There are four major unknowns in my future right now, though I will spare you the details. One thing is for sure: my life on Nov. 14, 2012, will look dramatically different than it does today (including the possibility, as my friend Jenny wryly pointed out when I shared this thought with her, that I may not be here at all).
Fear of the future is bad because it eats up the present. Its appetite for attention is voracious. Before you know it you are an old codger and you have lived in the future all your life and not one day in the present moment. What a terrifying awakening that must be (if indeed a person so long immersed in delusion will be able to see the truth even then).

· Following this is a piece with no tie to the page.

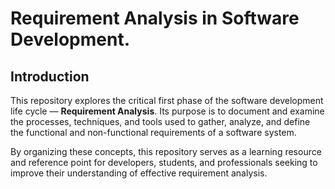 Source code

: # Requirement Analysis in Software Development.

## Introduction

This repository explores the critical first phase of the software development life cycle — **Requirement Analysis**. Its purpose is to document and examine the processes, techniques, and tools used to gather, analyze, and define the functional and non-functional requirements of a software system.

By organizing these concepts, this repository serves as a learning resource and reference point for developers, students, and professionals seeking to improve their understanding of effective requirement analysis.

Fear of the future is sin because it always leaves God out of the picture. Did you ever notice that whenever you project onto tomorrow, your scary scenarios never have God in them? We paint on that hypothetical canvas with every color we can imagine except the color of God's presence. When we worry that we will not be able to handle X, Y, or Z, we are imagining X, Y, and Z without God there to help us through them. That is therefore a pagan image and rank unbelief.

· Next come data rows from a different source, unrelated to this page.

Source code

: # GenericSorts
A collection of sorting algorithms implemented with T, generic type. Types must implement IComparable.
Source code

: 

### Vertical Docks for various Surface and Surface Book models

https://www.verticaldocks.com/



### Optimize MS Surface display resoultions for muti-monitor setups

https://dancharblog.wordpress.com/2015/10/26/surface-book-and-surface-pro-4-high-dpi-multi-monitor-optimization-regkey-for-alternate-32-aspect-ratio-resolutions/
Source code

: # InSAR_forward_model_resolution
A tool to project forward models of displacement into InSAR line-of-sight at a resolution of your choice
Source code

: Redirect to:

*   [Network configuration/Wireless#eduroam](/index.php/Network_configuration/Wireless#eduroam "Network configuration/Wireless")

Though living in the future may be so ubiquitous as to be normal among Homo sapiens, it is not necessary for children of God. Jesus died not only to forgive sins but to set us free. How do we overcome? "He gives more grace" (James 4:6). We can become "transformed by the renewing of our minds," and become accustomed to the thought that when the future comes, whatever it holds, God will be there.

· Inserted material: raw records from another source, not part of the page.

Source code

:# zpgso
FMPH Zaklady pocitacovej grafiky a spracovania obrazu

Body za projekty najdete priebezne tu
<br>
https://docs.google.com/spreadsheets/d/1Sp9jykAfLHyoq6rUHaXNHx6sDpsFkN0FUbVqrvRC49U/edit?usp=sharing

The proper place to live is in the radical present, using the present moment's grace for the present situation and decisions. And as Andrew Murray said, obedience in this present moment is the only way to be kept for the next moment.
As for the four major unknowns in my life (surely there are infinitely more than the four I laughably imagine), I will take one day at a time-one moment at a time-in His will, and let the Master's skillful hand conduct the symphony.